Se apoya en un argumento plagado de tópicos y situaciones mil veces vistas, donde un excombatiente se ve implicado en una guerra personal contra el grupo de personas que han quemado a su familia después de que éste haya salvado a una joven prostituta de los criminales.   

Las primeras escenas de la película ponen de manifiesto la baja y mediocre calidad del conjunto de la película, empleando un montaje torpe y un manejo de la cámara bochornoso. Nos encontramos ante el típico producto televisivo que no presenta una buena calidad técnica, ni una calidad interpretativa reseñable.  Pobre e insulsa en todos sus apartados. El guion es otro de los puntos que peca de absurdo y limitado,  plagado de tópicos y situaciones vistas con anterioridad, donde llegan a observarse pequeños homenajes a la franquicia protagonizada por Sylvester Stallone, Rambo.   

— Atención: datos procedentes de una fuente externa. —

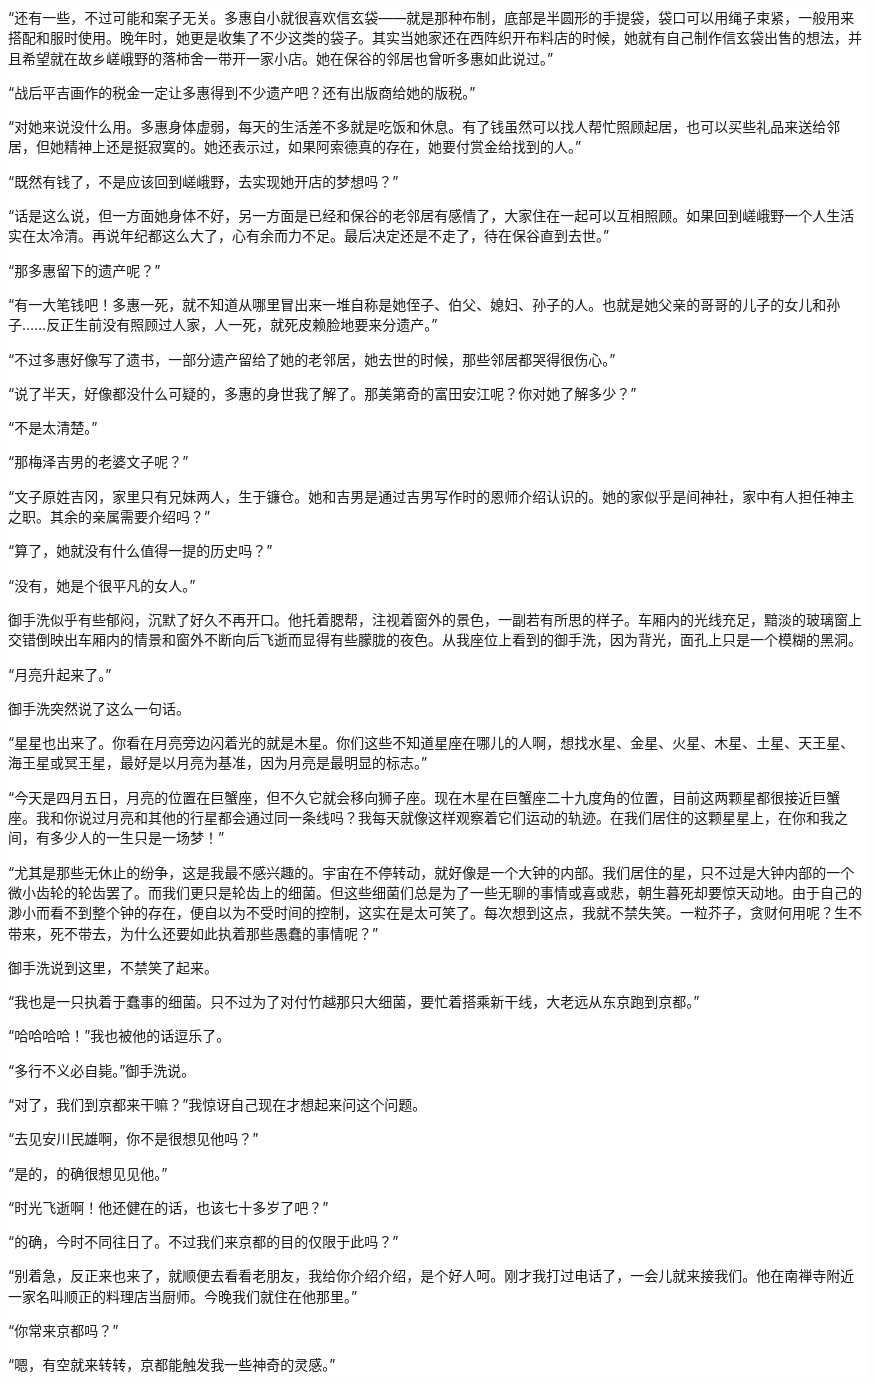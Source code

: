 “还有一些，不过可能和案子无关。多惠自小就很喜欢信玄袋——就是那种布制，底部是半圆形的手提袋，袋口可以用绳子束紧，一般用来搭配和服时使用。晚年时，她更是收集了不少这类的袋子。其实当她家还在西阵织开布料店的时候，她就有自己制作信玄袋出售的想法，并且希望就在故乡嵯峨野的落柿舍一带开一家小店。她在保谷的邻居也曾听多惠如此说过。”

“战后平吉画作的税金一定让多惠得到不少遗产吧？还有出版商给她的版税。”

“对她来说没什么用。多惠身体虚弱，每天的生活差不多就是吃饭和休息。有了钱虽然可以找人帮忙照顾起居，也可以买些礼品来送给邻居，但她精神上还是挺寂寞的。她还表示过，如果阿索德真的存在，她要付赏金给找到的人。”

“既然有钱了，不是应该回到嵯峨野，去实现她开店的梦想吗？”

“话是这么说，但一方面她身体不好，另一方面是已经和保谷的老邻居有感情了，大家住在一起可以互相照顾。如果回到嵯峨野一个人生活实在太冷清。再说年纪都这么大了，心有余而力不足。最后决定还是不走了，待在保谷直到去世。”

“那多惠留下的遗产呢？”

“有一大笔钱吧！多惠一死，就不知道从哪里冒出来一堆自称是她侄子、伯父、媳妇、孙子的人。也就是她父亲的哥哥的儿子的女儿和孙子……反正生前没有照顾过人家，人一死，就死皮赖脸地要来分遗产。”

“不过多惠好像写了遗书，一部分遗产留给了她的老邻居，她去世的时候，那些邻居都哭得很伤心。”

“说了半天，好像都没什么可疑的，多惠的身世我了解了。那美第奇的富田安江呢？你对她了解多少？”

“不是太清楚。”

“那梅泽吉男的老婆文子呢？”

“文子原姓吉冈，家里只有兄妹两人，生于镰仓。她和吉男是通过吉男写作时的恩师介绍认识的。她的家似乎是间神社，家中有人担任神主之职。其余的亲属需要介绍吗？”

“算了，她就没有什么值得一提的历史吗？”

“没有，她是个很平凡的女人。”

御手洗似乎有些郁闷，沉默了好久不再开口。他托着腮帮，注视着窗外的景色，一副若有所思的样子。车厢内的光线充足，黯淡的玻璃窗上交错倒映出车厢内的情景和窗外不断向后飞逝而显得有些朦胧的夜色。从我座位上看到的御手洗，因为背光，面孔上只是一个模糊的黑洞。

“月亮升起来了。”

御手洗突然说了这么一句话。

“星星也出来了。你看在月亮旁边闪着光的就是木星。你们这些不知道星座在哪儿的人啊，想找水星、金星、火星、木星、土星、天王星、海王星或冥王星，最好是以月亮为基准，因为月亮是最明显的标志。”

“今天是四月五日，月亮的位置在巨蟹座，但不久它就会移向狮子座。现在木星在巨蟹座二十九度角的位置，目前这两颗星都很接近巨蟹座。我和你说过月亮和其他的行星都会通过同一条线吗？我每天就像这样观察着它们运动的轨迹。在我们居住的这颗星星上，在你和我之间，有多少人的一生只是一场梦！”

“尤其是那些无休止的纷争，这是我最不感兴趣的。宇宙在不停转动，就好像是一个大钟的内部。我们居住的星，只不过是大钟内部的一个微小齿轮的轮齿罢了。而我们更只是轮齿上的细菌。但这些细菌们总是为了一些无聊的事情或喜或悲，朝生暮死却要惊天动地。由于自己的渺小而看不到整个钟的存在，便自以为不受时间的控制，这实在是太可笑了。每次想到这点，我就不禁失笑。一粒芥子，贪财何用呢？生不带来，死不带去，为什么还要如此执着那些愚蠢的事情呢？”

御手洗说到这里，不禁笑了起来。

“我也是一只执着于蠢事的细菌。只不过为了对付竹越那只大细菌，要忙着搭乘新干线，大老远从东京跑到京都。”

“哈哈哈哈！”我也被他的话逗乐了。

“多行不义必自毙。”御手洗说。

“对了，我们到京都来干嘛？”我惊讶自己现在才想起来问这个问题。

“去见安川民雄啊，你不是很想见他吗？”

“是的，的确很想见见他。”

“时光飞逝啊！他还健在的话，也该七十多岁了吧？”

“的确，今时不同往日了。不过我们来京都的目的仅限于此吗？”

“别着急，反正来也来了，就顺便去看看老朋友，我给你介绍介绍，是个好人呵。刚才我打过电话了，一会儿就来接我们。他在南禅寺附近一家名叫顺正的料理店当厨师。今晚我们就住在他那里。”

“你常来京都吗？”

“嗯，有空就来转转，京都能触发我一些神奇的灵感。”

El papel protagonista recae en un poco conocido, Cung Le, que hace lo que puede con su personaje, explotando al máximo su poderío físico y la facilidad para los combates. Le secundan un par de rostros conocidos, como Dolph Lundgren y Vinnie Jones, este último en un papel totalmente prescindible.  Dolph Lundgren explota el reciente éxito de Los mercenarios de Sylvester Stallone y sigue participando en todo tipo de productos que le ayuden a llenar el bolsillo. Su apariencia física en esta película roza el ridículo, al dejarse ver con una notoria melena, evidente peluca. Su personaje llega a incomodar y resultar verdaderamente asqueroso. Ya no se mueve como antaño y en los combates mano a mano, se mueve de una forma tosca y lenta.   

El desarrollo de la trama es dinámico y verdaderamente previsible, ofreciendo un entretenimiento ideal para el público con pocas pretensiones. El desarrollo de algunas situaciones y enfrentamientos llega a resultar excesivamente previsible.  
Otra clase de justicia se convierte en otra película del montón, con venganzas y peleas que ofrece un entretenimiento pasajero. Un producto totalmente prescindible.